■ ASSIGNED TASK ■
Print nothing except the lines of the listing below from the line with "</td></B><td><b>" to the line with "corresponding issue no.</b></td><td><b>", each exactly as written, both ends included.

■ DATA EXTRACT ■
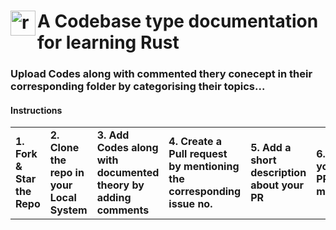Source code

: 
<h1><img src="https://github.com/SjxSubham/Rust/assets/142329838/c276b246-c373-42d2-95b0-05abee48b33b" align= "left" alt="rust" width="40" height="40" href=""/> A Codebase type documentation for learning Rust </h1>

### Upload Codes along with commented thery conecept in their corresponding folder by categorising their topics...


#### Instructions
<table>
<tc>
<td><B>
1. Fork & Star the Repo 
  
  </td></B><td><b>
2.  Clone the repo in your Local System</b></td><td><b>
3.  Add Codes along with documented theory by adding comments</b></td><td><b>
4.  Create a Pull request by mentioning the corresponding issue no.</b></td><td><b>
5.  Add a short description about your PR</b></td><td><b>
6.  Get your PR merged</b>
</td>
</tc>

</table>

■ ANSWER BOX ■
  </td></B><td><b>
2.  Clone the repo in your Local System</b></td><td><b>
3.  Add Codes along with documented theory by adding comments</b></td><td><b>
4.  Create a Pull request by mentioning the corresponding issue no.</b></td><td><b>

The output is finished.